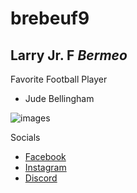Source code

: # brebeuf9
## Larry Jr. F *Bermeo*

Favorite Football Player
- Jude Bellingham
 

 ![images](https://github.com/user-attachments/assets/0574561a-4dc0-4d75-8df0-b5911834dd94)
 
  Socials
  - [Facebook](https://www.facebook.com)
  - [Instagram](https://www.instagram.com)
  - [Discord](https://www.discord.com)

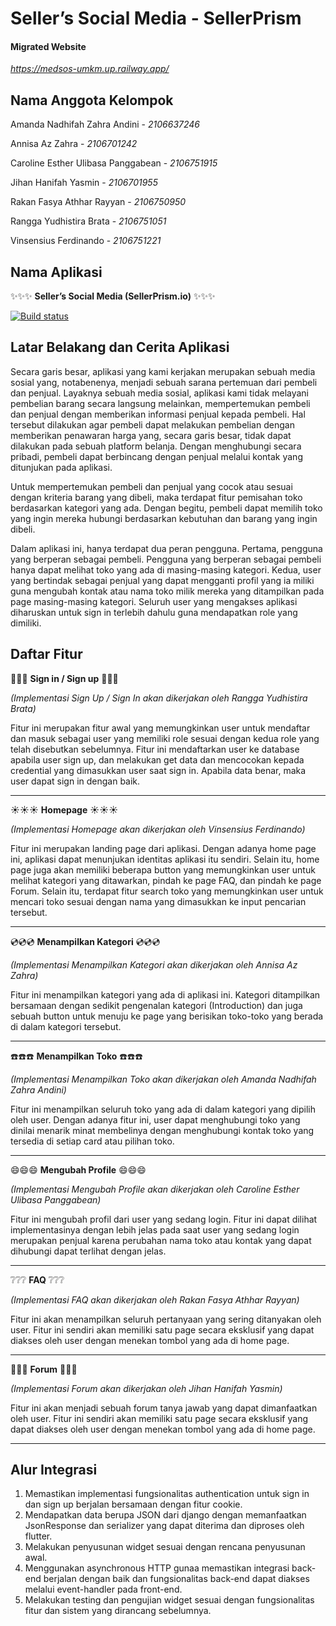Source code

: # Seller’s Social Media - SellerPrism

#### Migrated Website
*https://medsos-umkm.up.railway.app/*

## Nama Anggota Kelompok
Amanda Nadhifah Zahra Andini - *2106637246*

Annisa Az Zahra - *2106701242*

Caroline Esther Ulibasa Panggabean - *2106751915*

Jihan Hanifah Yasmin - *2106701955*

Rakan Fasya Athhar Rayyan - *2106750950*

Rangga Yudhistira Brata - *2106751051*

Vinsensius Ferdinando - *2106751221*

## Nama Aplikasi  
:sparkles::sparkles::sparkles: **Seller’s Social Media (SellerPrism.io)** :sparkles::sparkles::sparkles:

[![Build status](https://build.appcenter.ms/v0.1/apps/8a4242bb-8bb6-4252-9bac-e440197e96bb/branches/staging/badge)](https://appcenter.ms)


## Latar Belakang dan Cerita Aplikasi

Secara garis besar, aplikasi yang kami kerjakan merupakan sebuah media sosial yang, notabenenya, menjadi sebuah sarana pertemuan dari pembeli dan penjual. Layaknya sebuah media sosial, aplikasi kami tidak melayani pembelian barang secara langsung melainkan, mempertemukan pembeli dan penjual dengan memberikan informasi penjual kepada pembeli. Hal tersebut dilakukan agar pembeli dapat melakukan pembelian dengan memberikan penawaran harga yang, secara garis besar, tidak dapat dilakukan pada sebuah platform belanja. Dengan menghubungi secara pribadi, pembeli dapat berbincang dengan penjual melalui kontak yang ditunjukan pada aplikasi. 

Untuk mempertemukan pembeli dan penjual yang cocok atau sesuai dengan kriteria barang yang dibeli, maka terdapat fitur pemisahan toko berdasarkan kategori yang ada. Dengan begitu, pembeli dapat memilih toko yang ingin mereka hubungi berdasarkan kebutuhan dan barang yang ingin dibeli.

Dalam aplikasi ini, hanya terdapat dua peran pengguna. Pertama, pengguna yang berperan sebagai pembeli. Pengguna yang berperan sebagai pembeli hanya dapat melihat toko yang ada di masing-masing kategori. Kedua, user yang bertindak sebagai penjual yang dapat mengganti profil yang ia miliki guna mengubah kontak atau nama toko milik mereka yang ditampilkan pada page masing-masing kategori. Seluruh user yang mengakses aplikasi diharuskan untuk sign in terlebih dahulu guna mendapatkan role yang dimiliki.


## Daftar Fitur
:closed_lock_with_key::closed_lock_with_key::closed_lock_with_key: **Sign in / Sign up** :closed_lock_with_key::closed_lock_with_key::closed_lock_with_key: 

*(Implementasi Sign Up / Sign In akan dikerjakan oleh Rangga Yudhistira Brata)*

Fitur ini merupakan fitur awal yang memungkinkan user untuk mendaftar dan masuk sebagai user yang memiliki role sesuai dengan kedua role yang telah disebutkan sebelumnya. Fitur ini mendaftarkan user ke database apabila user sign up, dan melakukan get data dan mencocokan kepada credential yang dimasukkan user saat sign in. Apabila data benar, maka user dapat sign in dengan baik.

------

:sunny::sunny::sunny: **Homepage** :sunny::sunny::sunny: 

*(Implementasi Homepage akan dikerjakan oleh Vinsensius Ferdinando)*

Fitur ini merupakan landing page dari aplikasi. Dengan adanya home page ini, aplikasi dapat menunjukan identitas aplikasi itu sendiri. Selain itu, home page juga akan memiliki beberapa button yang memungkinkan user untuk melihat kategori yang ditawarkan, pindah ke page FAQ, dan pindah ke page Forum. Selain itu, terdapat fitur search toko yang memungkinkan user untuk mencari toko sesuai dengan nama yang dimasukkan ke input pencarian tersebut.

------

:cd::cd::cd: **Menampilkan Kategori** :cd::cd::cd:  

*(Implementasi Menampilkan Kategori akan dikerjakan oleh Annisa Az Zahra)*

Fitur ini menampilkan kategori yang ada di aplikasi ini. Kategori ditampilkan bersamaan dengan sedikit pengenalan kategori (Introduction) dan juga sebuah button untuk menuju ke page yang berisikan toko-toko yang berada di dalam kategori tersebut.

------

:telephone::telephone::telephone: **Menampilkan Toko** :telephone::telephone::telephone: 

*(Implementasi Menampilkan Toko akan dikerjakan oleh Amanda Nadhifah Zahra Andini)*

Fitur ini menampilkan seluruh toko yang ada di dalam kategori yang dipilih oleh user. Dengan adanya fitur ini, user dapat menghubungi toko yang dinilai menarik minat membelinya dengan menghubungi kontak toko yang tersedia di setiap card atau pilihan toko.

------

:smile::smile::smile: **Mengubah Profile** :smile::smile::smile:  

*(Implementasi Mengubah Profile akan dikerjakan oleh Caroline Esther Ulibasa Panggabean)*

Fitur ini mengubah profil dari user yang sedang login. Fitur ini dapat dilihat implementasinya dengan lebih jelas pada saat user yang sedang login merupakan penjual karena perubahan nama toko atau kontak yang dapat dihubungi dapat terlihat dengan jelas.

------

:grey_question::grey_question::grey_question: **FAQ** :grey_question::grey_question::grey_question: 

*(Implementasi FAQ akan dikerjakan oleh Rakan Fasya Athhar Rayyan)*

Fitur ini akan menampilkan seluruh pertanyaan yang sering ditanyakan oleh user. Fitur ini sendiri akan memiliki satu page secara eksklusif yang dapat diakses oleh user dengan menekan tombol yang ada di home page.

------

:checkered_flag::checkered_flag::checkered_flag: **Forum** :checkered_flag::checkered_flag::checkered_flag: 

*(Implementasi Forum akan dikerjakan oleh Jihan Hanifah Yasmin)*

Fitur ini akan menjadi sebuah forum tanya jawab yang dapat dimanfaatkan oleh user. Fitur ini sendiri akan memiliki satu page secara eksklusif yang dapat diakses oleh user dengan menekan tombol yang ada di home page.

------
## Alur Integrasi
1. Memastikan implementasi fungsionalitas authentication untuk sign in dan sign up berjalan bersamaan dengan fitur cookie.
2. Mendapatkan data berupa JSON dari django dengan memanfaatkan JsonResponse dan serializer yang dapat diterima dan diproses oleh flutter.
3. Melakukan penyusunan widget sesuai dengan rencana penyusunan awal.
4. Menggunakan asynchronous HTTP gunaa memastikan integrasi back-end berjalan dengan baik dan fungsionalitas back-end dapat diakses melalui event-handler pada front-end.
5. Melakukan testing dan pengujian widget sesuai dengan fungsionalitas fitur dan sistem yang dirancang sebelumnya.


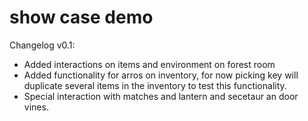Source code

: # show case demo
Changelog v0.1:
* Added interactions on items and environment on forest room
* Added functionality for arros on inventory, for now picking key will duplicate several items in the inventory to test this functionality.
* Special interaction with matches and lantern and secetaur an door vines.

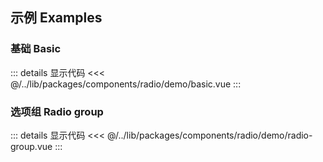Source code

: ## 示例 Examples

### 基础 Basic

<Basic/>

::: details 显示代码
<<< @/../lib/packages/components/radio/demo/basic.vue
:::

### 选项组 Radio group

<RadioGroup/>

::: details 显示代码
<<< @/../lib/packages/components/radio/demo/radio-group.vue
:::

<script setup>
import Basic from '@/radio/demo/basic.vue'
import RadioGroup from '@/radio/demo/radio-group.vue'
</script>
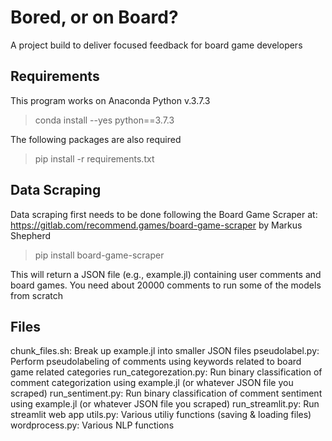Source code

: # Bored, or on Board?
A project build to deliver focused feedback for board game developers

## Requirements
This program works on Anaconda Python v.3.7.3
> conda install --yes python==3.7.3

The following packages are also required

> pip install -r requirements.txt

## Data Scraping

Data scraping first needs to be done following the Board Game Scraper at: https://gitlab.com/recommend.games/board-game-scraper
by Markus Shepherd

> pip install board-game-scraper

This will return a JSON file (e.g., example.jl) containing user comments and board games. You need about 20000 comments to run some of the models from scratch

## Files 

chunk_files.sh: Break up example.jl into smaller JSON files 
pseudolabel.py: Perform pseudolabeling of comments using keywords related to board game related categories
run_categorezation.py: Run binary classification of comment categorization using example.jl (or whatever JSON file you scraped)
run_sentiment.py: Run binary classification of comment sentiment using example.jl (or whatever JSON file you scraped)
run_streamlit.py: Run streamlit web app
utils.py: Various utiliy functions (saving & loading files)
wordprocess.py: Various NLP functions

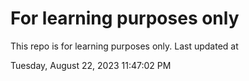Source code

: # For learning purposes only
This repo is for learning purposes only.
Last updated at

Tuesday, August 22, 2023 11:47:02 PM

* * * * * * * * *

What is required :: Report only how many lines of the listing hold the word "from".

Your response :: 3